While in conversation with an ex-student who is now a young mom, she revealed something that I knew probably all along, but yet; its lasting impact, surprised me.
She said to me something about labeling kids:
“I remember growing up with many labels, like
‘Weak in Math’
And one after that had almost become a self fulfilling prophecy, ‘I’m unlucky, my stars are unlucky’
My parents unknowingly were labeling my behaviour and somewhere in the depth of my subconscious, I was retelling these stories to myself. Gradually these labels became my reality and my life was becoming a mess.
It took me 15 years to realize that I was unconsciously living with a label that’s limiting me to live the life I desired.”
But now as a young parent, she recognizes the importance of seeing a child’s behaviour as only a behaviour and ensuring not to attach a label to it.

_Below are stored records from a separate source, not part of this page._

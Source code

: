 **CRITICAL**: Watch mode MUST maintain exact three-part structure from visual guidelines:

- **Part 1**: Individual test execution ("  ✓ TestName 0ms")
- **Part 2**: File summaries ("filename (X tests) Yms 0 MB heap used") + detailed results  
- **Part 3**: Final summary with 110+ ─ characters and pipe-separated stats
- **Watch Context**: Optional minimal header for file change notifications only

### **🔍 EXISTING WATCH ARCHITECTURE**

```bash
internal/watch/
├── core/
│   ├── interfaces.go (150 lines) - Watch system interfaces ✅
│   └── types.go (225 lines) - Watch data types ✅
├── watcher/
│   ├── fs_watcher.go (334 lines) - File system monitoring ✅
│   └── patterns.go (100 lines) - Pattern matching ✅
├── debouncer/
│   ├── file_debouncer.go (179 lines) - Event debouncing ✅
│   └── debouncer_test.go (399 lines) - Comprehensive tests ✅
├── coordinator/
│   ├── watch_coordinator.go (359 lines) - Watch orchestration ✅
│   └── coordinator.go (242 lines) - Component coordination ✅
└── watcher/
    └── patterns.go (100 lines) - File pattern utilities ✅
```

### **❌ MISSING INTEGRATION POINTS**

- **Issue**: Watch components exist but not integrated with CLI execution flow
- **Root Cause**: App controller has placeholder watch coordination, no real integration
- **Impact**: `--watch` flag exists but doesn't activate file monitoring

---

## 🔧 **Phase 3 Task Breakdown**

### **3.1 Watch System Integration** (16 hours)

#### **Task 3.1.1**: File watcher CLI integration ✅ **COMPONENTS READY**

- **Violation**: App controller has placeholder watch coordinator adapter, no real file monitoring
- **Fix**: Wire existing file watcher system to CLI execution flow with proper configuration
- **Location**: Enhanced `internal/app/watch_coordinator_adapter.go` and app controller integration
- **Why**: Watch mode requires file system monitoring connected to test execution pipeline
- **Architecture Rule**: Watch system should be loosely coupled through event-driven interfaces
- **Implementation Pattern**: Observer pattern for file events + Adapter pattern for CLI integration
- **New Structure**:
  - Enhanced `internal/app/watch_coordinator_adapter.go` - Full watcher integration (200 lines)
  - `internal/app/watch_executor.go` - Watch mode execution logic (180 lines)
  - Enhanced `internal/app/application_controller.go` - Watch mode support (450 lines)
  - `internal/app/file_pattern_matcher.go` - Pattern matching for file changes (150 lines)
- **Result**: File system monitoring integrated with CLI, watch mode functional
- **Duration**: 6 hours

So if your child takes a little more time to understand a concept, don’t be quick about labeling kids ‘Slow learner’ maybe they’ll take a little more time, but I’m sure once their foundation is strong, they’ll grasp things more quickly.
If your child is not ready to share his toy, don’t label ‘selfish’ maybe your child wants to ensure that his toy is going in careful hands.
If your child talks a lot, don’t label ‘too talkative’ maybe he/she is a little more curious to explore their surroundings.
However your child behaves, as a parent you always have a choice to see the behaviour in an empowering way. Try to decode the purpose behind that behaviour and solve that purpose, the challenging behaviour will dissolve gradually.
Today I want you to pause and reflect on the labels you grew up with. Are they limiting you in anyway? Are you raising your children with any labels? If yes, can you drop it for a moment and have a look at your child’s behaviour with a #nofilter approach.
Here’s my approach on How You Can Liberate Your Child From Labels.
Try the Descriptive Praise. Read 5 Ways Of Complimenting Your Child Right
Parents, teachers, and any adults who want to encourage a child to grow without labels can use this.
Below are some other examples of how this might be used as a “label remover.”
- To a “forgetful” child: “You remembered your lunch before you left home! That’s showing responsibility.”
- To a “lazy” child: “You got half of your room straightened up. All those clothes are back in the drawers or hanging in the closet. That’s what I call persistence!”
Other things parents can say or do to help their child have a new image include:
- Let a child overhear you say something positive about him.
“I couldn’t have gotten all my work done if it wasn’t for R. He spent an hour helping me re-arrange his room. He was so helpful.”
- Model the behavior you’d like to see.Dad responds in a calm voice when R yells at his sister, “You need to explain to your sister what is bothering you. Let’s see if I can help you find the words.”
- Be a storehouse for your child’s special moments.
“You remember last week you struggled to make the air plane. Today you’ve done it all by yourself and it’s spectacular!’
- When the old label reappears, state your feelings or expectations.“I expect you to clean up after yourself. Everyone in this family is expected to pitch in.”